++++ RECORDED INFORMATION ++++
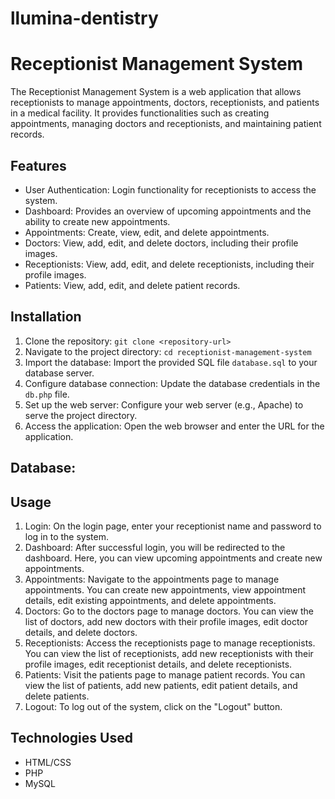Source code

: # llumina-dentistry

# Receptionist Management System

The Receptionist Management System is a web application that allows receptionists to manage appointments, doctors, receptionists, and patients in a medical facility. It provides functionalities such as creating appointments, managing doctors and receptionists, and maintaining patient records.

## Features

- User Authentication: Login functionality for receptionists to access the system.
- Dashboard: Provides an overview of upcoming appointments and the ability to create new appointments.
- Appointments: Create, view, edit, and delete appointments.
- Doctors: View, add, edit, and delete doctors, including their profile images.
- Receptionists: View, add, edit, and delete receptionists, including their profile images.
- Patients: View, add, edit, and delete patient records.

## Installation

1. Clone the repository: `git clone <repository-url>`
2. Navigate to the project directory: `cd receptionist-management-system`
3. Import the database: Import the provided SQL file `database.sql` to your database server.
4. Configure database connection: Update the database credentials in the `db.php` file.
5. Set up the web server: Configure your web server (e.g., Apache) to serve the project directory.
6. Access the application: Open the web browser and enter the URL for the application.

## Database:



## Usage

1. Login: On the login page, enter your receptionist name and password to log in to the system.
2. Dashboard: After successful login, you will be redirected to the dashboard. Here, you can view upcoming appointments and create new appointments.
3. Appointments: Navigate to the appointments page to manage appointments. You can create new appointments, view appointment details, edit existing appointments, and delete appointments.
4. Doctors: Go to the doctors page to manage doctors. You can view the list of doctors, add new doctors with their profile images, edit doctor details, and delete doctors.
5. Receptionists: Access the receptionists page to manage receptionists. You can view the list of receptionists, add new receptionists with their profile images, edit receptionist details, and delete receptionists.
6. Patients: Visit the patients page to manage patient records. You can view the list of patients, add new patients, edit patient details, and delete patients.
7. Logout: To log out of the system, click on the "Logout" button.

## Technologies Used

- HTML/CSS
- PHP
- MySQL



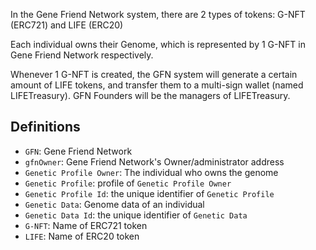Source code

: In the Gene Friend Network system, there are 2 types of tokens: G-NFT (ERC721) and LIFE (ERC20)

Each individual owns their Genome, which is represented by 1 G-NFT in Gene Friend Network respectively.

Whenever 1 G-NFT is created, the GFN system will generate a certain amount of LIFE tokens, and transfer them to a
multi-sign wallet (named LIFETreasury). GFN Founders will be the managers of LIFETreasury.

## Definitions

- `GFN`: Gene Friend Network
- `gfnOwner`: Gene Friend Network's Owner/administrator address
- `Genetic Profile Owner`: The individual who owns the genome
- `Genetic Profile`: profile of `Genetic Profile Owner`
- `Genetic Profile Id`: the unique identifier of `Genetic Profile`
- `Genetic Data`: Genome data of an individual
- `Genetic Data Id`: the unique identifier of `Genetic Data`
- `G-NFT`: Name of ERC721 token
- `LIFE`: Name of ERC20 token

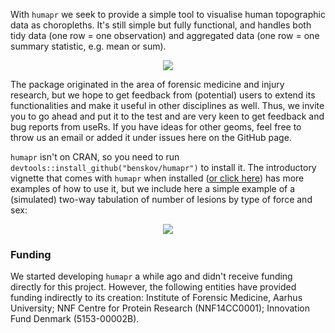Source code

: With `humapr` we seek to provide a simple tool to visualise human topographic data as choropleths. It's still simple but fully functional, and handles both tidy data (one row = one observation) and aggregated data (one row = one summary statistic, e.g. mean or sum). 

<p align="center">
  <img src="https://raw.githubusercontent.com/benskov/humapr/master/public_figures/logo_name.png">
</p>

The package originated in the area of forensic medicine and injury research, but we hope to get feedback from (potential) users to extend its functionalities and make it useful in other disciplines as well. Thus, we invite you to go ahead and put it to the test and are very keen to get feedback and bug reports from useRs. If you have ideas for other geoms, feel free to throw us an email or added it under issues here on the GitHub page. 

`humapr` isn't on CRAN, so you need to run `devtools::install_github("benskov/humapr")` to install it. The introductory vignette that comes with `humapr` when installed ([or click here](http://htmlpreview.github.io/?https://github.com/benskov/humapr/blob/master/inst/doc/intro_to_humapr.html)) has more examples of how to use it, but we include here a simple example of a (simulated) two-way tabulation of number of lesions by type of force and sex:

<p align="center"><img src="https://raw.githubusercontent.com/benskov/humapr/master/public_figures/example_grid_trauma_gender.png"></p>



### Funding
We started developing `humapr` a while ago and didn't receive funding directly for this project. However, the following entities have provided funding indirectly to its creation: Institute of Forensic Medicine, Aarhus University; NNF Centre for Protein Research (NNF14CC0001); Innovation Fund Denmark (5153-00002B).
++++
ASSIGNMENT >>
Pictures excluded, repeat the records exactly from their opening line through the line containing "The Receptionist Management".

SOLUTION FOR THIS TASK >>
Source code

: # llumina-dentistry

# Receptionist Management System

The Receptionist Management System is a web application that allows receptionists to manage appointments, doctors, receptionists, and patients in a medical facility. It provides functionalities such as creating appointments, managing doctors and receptionists, and maintaining patient records.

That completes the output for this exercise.